Introduction

Amyotrophic lateral sclerosis (ALS) is a fatal neurodegenerative disease, with death typically occurring within 3–5 years of symptom onset [1, 2]. Currently, there is no effective treatment for ALS, likely in part due to a limited understanding of its underlying causes [1,2,3]. Approximately 10% of ALS cases are considered to have a Mendelian form of the disease [1, 3] carrying a highly penetrant variant, however the remaining and vast majority of cases, likely have a more complex aetiology reflecting both genetic and environmental susceptibility risk factors [4].
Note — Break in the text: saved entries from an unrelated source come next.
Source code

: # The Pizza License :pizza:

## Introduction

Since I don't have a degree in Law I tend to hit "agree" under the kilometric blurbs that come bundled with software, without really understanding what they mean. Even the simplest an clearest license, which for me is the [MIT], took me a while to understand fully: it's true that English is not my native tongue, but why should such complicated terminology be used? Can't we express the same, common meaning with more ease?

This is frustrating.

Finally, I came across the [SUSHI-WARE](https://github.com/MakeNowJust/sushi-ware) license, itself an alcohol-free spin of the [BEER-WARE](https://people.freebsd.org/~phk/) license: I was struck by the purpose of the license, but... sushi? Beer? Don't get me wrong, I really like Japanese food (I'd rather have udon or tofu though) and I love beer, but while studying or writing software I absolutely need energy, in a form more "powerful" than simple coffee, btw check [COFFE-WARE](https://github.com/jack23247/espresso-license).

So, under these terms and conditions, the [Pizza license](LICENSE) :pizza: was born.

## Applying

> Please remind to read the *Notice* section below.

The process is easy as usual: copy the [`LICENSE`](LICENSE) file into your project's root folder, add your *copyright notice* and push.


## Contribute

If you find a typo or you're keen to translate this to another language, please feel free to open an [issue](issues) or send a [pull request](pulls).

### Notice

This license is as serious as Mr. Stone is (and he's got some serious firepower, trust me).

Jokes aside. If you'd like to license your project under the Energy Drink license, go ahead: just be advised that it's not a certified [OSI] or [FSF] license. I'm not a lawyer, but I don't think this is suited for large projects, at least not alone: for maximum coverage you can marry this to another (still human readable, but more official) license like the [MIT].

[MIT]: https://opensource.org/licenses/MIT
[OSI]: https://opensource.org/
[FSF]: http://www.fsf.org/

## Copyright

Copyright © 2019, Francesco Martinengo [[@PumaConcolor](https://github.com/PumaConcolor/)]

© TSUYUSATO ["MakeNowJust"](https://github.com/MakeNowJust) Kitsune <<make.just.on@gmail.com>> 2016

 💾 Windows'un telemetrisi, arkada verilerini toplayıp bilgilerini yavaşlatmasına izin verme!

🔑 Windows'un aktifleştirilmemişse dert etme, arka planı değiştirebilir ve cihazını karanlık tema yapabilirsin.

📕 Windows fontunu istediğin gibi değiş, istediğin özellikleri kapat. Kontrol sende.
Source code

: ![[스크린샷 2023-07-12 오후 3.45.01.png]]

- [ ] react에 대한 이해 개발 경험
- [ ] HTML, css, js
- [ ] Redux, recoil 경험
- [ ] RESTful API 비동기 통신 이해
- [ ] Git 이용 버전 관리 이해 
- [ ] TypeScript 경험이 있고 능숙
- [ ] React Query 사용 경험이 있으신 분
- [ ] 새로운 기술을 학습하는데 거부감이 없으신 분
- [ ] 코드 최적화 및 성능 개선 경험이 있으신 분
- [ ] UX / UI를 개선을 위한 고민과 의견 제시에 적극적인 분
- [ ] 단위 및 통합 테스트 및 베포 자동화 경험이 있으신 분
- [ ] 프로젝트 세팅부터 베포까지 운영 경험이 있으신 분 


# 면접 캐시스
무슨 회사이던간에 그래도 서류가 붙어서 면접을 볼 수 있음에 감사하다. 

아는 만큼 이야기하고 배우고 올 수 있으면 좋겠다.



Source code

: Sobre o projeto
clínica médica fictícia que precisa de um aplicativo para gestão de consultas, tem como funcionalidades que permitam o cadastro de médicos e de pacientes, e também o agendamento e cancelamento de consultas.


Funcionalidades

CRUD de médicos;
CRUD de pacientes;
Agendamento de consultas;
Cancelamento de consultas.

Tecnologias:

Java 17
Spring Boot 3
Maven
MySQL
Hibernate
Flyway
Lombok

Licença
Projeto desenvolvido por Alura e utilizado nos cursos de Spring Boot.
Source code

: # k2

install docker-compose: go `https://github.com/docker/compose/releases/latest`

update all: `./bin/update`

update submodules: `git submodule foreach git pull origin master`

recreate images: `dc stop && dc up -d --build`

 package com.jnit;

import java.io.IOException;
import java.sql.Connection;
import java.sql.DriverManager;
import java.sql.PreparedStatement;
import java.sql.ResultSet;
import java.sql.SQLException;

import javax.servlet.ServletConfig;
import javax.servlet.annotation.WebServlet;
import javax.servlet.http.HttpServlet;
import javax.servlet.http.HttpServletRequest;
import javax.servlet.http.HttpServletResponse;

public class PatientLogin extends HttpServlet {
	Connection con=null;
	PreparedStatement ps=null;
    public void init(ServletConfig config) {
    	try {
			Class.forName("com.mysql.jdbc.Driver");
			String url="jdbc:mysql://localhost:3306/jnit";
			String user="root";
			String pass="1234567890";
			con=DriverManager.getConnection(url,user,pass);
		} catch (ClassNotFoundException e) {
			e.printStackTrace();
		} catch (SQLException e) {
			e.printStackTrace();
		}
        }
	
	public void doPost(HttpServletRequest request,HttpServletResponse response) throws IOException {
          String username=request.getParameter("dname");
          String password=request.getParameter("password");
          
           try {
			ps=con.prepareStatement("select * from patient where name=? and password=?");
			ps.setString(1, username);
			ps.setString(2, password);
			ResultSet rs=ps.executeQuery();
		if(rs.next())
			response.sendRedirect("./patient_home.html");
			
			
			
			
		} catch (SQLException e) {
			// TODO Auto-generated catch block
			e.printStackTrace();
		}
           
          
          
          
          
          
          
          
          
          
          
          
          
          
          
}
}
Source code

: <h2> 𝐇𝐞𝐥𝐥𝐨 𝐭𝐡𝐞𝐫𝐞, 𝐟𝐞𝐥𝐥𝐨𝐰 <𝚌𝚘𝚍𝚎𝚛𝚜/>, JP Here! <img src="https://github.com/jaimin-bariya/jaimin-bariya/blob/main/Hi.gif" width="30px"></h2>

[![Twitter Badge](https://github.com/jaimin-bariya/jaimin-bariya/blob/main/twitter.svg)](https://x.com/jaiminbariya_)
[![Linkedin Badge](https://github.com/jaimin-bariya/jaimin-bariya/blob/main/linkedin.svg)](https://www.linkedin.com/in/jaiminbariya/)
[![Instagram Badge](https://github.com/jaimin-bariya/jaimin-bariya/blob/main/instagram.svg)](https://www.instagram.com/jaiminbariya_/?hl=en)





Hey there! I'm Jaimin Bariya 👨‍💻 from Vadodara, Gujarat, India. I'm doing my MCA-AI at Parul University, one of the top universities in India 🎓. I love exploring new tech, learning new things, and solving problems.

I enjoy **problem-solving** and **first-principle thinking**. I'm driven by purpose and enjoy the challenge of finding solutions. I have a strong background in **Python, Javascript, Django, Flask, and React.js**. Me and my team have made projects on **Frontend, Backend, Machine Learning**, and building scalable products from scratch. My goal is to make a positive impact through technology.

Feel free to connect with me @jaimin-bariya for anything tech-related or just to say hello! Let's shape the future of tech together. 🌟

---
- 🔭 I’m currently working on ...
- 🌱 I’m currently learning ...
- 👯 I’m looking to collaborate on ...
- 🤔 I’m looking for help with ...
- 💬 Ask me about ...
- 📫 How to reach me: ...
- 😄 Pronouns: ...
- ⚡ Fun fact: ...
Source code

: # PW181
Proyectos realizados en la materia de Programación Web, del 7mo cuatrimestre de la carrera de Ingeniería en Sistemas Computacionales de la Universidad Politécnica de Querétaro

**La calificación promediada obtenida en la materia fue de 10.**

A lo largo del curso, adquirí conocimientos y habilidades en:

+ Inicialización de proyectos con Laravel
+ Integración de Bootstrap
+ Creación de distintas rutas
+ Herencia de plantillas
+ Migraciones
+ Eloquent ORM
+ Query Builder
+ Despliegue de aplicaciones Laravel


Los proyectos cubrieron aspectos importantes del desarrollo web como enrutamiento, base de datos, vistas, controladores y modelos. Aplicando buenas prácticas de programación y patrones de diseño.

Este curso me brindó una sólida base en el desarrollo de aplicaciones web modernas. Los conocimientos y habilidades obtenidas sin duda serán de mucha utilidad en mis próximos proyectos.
Cognitive impairment affects ≈30% of ALS patients, with ~10% diagnosed with frontotemporal dementia (FTD) [5, 6]. However, most studies consider cognitive impairment as a consequence of the ALS-FTD spectrum, rather than discussing attenuated cognitive performance as a risk factor of ALS [7,8,9]. Recent studies that link ALS and cognitive performance remain inconclusive. For example, lower educational attainment was reported to increase ALS-FTD risk in Italian and the United States (US) ALS cohorts [10, 11]. However, a larger cohort from the Swedish Conscript Register reported the opposite result; higher IQ in young conscripts was associated with higher ALS risk in later life [5]. Traditional prospective studies designed to investigate if cognitive decline is a risk factor that precedes the diagnosis of ALS are hard to establish since ALS is a relatively low-frequency disorder with a lifetime risk of ~0.3% (ref. [1, 2]). Demonstrating a genetic relationship between ALS and cognitive traits would provide more conclusive evidence for the direction of association between them. Cognitive related traits have high heritability estimates (~60%) [12, 13] and are frequently measured in large population or community samples, particularly using proxies such as educational attainment. In contrast, while ALS has a substantial genetic component (heritability of 40–45%) [14], it is a late onset disease of relatively low frequency, making the collection of large cohorts difficult.

Advances in genotyping technology allow estimation of the genetic contribution to traits associated with SNPs measured genome-wide. These estimates of so-called SNP-based heritability use genome-wide association study (GWAS) data to capture the contribution from common genetic variants and so are smaller than heritability estimates from family studies. The meta-analysis of the ALS published GWAS study reported a SNP heritability estimate of ~8% [15]. Moreover, we can use GWAS summary statistics to estimate the genetic correlation (rg) between traits using independently collected samples; for other diseases and traits correlation estimates made from genome-wide SNPs have been found to be similar to estimates from traditional epidemiology [16]. Using these approaches ALS has been reported to be negatively correlated with fluid intelligence (rg = –0.34) and academic or professional qualifications (rg = –0.25) [17], and positively correlated with schizophrenia (rg = 0.14) [18]. Combining information from genetically correlated traits can improve genetic predictors of disease risk [19, 20], particularly for diseases such as ALS where cohort sizes are relatively small [21].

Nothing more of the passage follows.